A lonely postman learns that he’s about to die—and reflects on life as he bargains with a Hawaiian-shirt–wearing devil.
The 30-year-old first-person narrator in filmmaker/novelist Kawamura’s slim novel is, by his own admission, “boring…a monotone guy,” so unimaginative that, when he learns he has a brain tumor, the bucket list he writes down is dull enough that “even the cat looked disgusted with me.” Luckily—or maybe not—a friendly devil, dubbed Aloha, pops onto the scene, and he’s willing to make a deal: an extra day of life in exchange for being allowed to remove something pleasant from the world.
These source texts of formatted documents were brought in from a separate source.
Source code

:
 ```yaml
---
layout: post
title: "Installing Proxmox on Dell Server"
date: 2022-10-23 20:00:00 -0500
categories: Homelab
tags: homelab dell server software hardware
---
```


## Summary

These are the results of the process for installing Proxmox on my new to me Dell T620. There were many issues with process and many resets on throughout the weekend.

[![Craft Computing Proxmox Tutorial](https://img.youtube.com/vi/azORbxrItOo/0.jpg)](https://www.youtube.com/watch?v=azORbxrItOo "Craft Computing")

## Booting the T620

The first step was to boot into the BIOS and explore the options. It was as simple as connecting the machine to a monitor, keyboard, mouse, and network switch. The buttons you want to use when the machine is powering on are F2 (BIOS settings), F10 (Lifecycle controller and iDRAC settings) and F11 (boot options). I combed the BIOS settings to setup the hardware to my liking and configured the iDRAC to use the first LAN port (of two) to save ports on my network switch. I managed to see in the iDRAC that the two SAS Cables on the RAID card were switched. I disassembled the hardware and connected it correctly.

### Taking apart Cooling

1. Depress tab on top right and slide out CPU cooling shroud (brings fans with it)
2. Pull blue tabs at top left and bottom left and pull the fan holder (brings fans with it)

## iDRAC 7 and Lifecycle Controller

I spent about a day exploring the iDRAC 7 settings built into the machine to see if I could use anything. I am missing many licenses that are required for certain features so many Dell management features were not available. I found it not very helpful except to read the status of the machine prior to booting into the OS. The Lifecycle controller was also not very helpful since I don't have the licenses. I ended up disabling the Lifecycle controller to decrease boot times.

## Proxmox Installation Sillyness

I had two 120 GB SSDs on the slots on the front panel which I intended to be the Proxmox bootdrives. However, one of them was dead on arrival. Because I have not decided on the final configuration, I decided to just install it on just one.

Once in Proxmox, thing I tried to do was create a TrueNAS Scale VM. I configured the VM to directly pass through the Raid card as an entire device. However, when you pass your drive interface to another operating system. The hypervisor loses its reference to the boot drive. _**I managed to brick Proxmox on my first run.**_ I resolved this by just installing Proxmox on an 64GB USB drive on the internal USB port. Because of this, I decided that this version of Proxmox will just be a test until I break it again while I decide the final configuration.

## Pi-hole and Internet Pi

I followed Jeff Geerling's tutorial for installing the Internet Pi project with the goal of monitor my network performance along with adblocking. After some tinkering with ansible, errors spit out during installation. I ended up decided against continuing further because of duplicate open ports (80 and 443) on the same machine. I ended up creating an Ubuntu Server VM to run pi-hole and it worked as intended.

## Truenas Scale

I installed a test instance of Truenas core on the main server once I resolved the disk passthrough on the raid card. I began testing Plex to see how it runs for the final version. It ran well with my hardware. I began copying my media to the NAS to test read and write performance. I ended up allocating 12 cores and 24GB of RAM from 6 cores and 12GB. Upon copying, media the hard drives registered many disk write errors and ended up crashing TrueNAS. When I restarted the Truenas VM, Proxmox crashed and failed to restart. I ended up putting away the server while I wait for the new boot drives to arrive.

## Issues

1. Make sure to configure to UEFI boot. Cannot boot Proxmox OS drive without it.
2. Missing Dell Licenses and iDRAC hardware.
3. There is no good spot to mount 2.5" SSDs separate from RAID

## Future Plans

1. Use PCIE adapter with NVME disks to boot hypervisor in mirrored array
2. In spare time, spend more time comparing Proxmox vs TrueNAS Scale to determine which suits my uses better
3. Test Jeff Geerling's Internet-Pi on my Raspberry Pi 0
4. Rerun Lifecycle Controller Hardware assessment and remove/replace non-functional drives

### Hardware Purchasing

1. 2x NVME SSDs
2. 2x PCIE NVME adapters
The first thing excised is phones, which goes well enough. (The narrator is pleasantly surprised to find that “people seemed to have no problem finding something to fill up their free time.”) But deals with the devil do have a way of getting complicated. This leads to shallow musings (“Sometimes, when you rewatch a film after not having seen it for a long time, it makes a totally different impression on you than it did the first time you saw it. Of course, the movie hasn’t changed; it’s you who’s changed") written in prose so awkward, it’s possibly satire (“Tears dripped down onto the letter like warm, salty drops of rain”). Even the postman’s beloved cat, who gains the power of speech, ends up being prim and annoying. The narrator ponders feelings about a lost love, his late mother, and his estranged father in a way that some readers might find moving at times. But for many, whatever made this book a bestseller in Japan is going to be lost in translation.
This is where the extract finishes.